NPQ recently noted a study from Harvard political scientist Theda Skocpol which suggested that environmental advocates bungled the push for action on climate change during the first four years of the Obama administration, but there are signs that the nation may be ripe for a more sweeping effort on climate issues as the Obama team prepares for its second term. In addition to several recent studies that have put global warming back on the agenda, some key voices are now chiming in about the need to move swiftly. President Barack Obama devoted a considerable portion of his inaugural speech to the need to address climate change, and World Bank President Jim Yong Kim followed that up with an editorial in the Washington Post that conveyed the utmost urgency, stating:

“After the hottest year on record in the United States, a year in which Hurricane Sandy caused billions of dollars in damage, record droughts scorched farmland in the Midwest and our organization reported that the planet could become more than 7 degrees warmer, what are we waiting for? We need to get serious fast. The planet, our home, can’t wait.”

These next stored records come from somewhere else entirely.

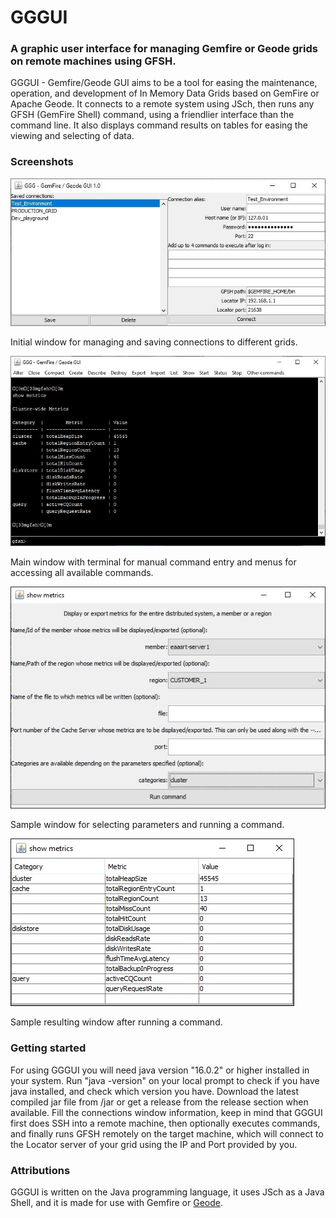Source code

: # GGGUI
### A graphic user interface for managing Gemfire or Geode grids on remote machines using GFSH.

GGGUI - Gemfire/Geode GUI aims to be a tool for easing the maintenance, operation, and development of In Memory Data Grids based on GemFire or Apache Geode.
It connects to a remote system using JSch, then runs any GFSH (GemFire Shell) command, using a friendlier interface than the command line.
It also displays command results on tables for easing the viewing and selecting of data.

### Screenshots

![Screenshot](img/connections_window.jpg)

Initial window for managing and saving connections to different grids.

![Screenshot](img/main_window.jpg)

Main window with terminal for manual command entry and menus for accessing all available commands.

![Screenshot](img/command_window.jpg)

Sample window for selecting parameters and running a command.

![Screenshot](img/result_window.jpg)

Sample resulting window after running a command.

### Getting started

For using GGGUI you will need java version "16.0.2" or higher installed in your system.
Run "java -version" on your local prompt to check if you have java installed, and check which version you have.
Download the latest compiled jar file from /jar or get a release from the release section when available.
Fill the connections window information, keep in mind that GGGUI first does SSH into a remote machine, then optionally executes commands, and finally runs GFSH remotely on the target machine, which will connect to the Locator server of your grid using the IP and Port provided by you.

### Attributions

GGGUI is written on the Java programming language, it uses JSch as a Java Shell, and it is made for use with Gemfire or [Geode](https://github.com/apache/geode).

Kim proposes three concrete methods for getting started: re-price energy to take into account the environmental degradation of carbon emissions and to incentivize the use of clean energy technologies, end subsidies to environmentally harmful fossil fuels, and focus on lowering carbon emissions from the world’s largest 100 cities (which he states contribute approximately two-thirds of energy-related emissions). There is certainly room for debate as to exactly how to move forward with a plan that will drastically reduce humanity’s carbon footprint, but the broad consensus in the scientific community is that there is absolutely no time to continue debating whether to do so or whether climate change is some sort of elaborate global hoax.

For example, Nicholas Stern, the author of an influential 2006 U.K. report on climate change, now tells the Guardian, “Looking back, I underestimated the risks. The planet and the atmosphere seem to be absorbing less carbon than we expected, and emissions are rising pretty strongly. Some of the effects are coming through more quickly than we thought then.” Stern is hardly seen as an alarmist analyst on the subject, but he now concludes, “This is potentially so dangerous that we have to act strongly.”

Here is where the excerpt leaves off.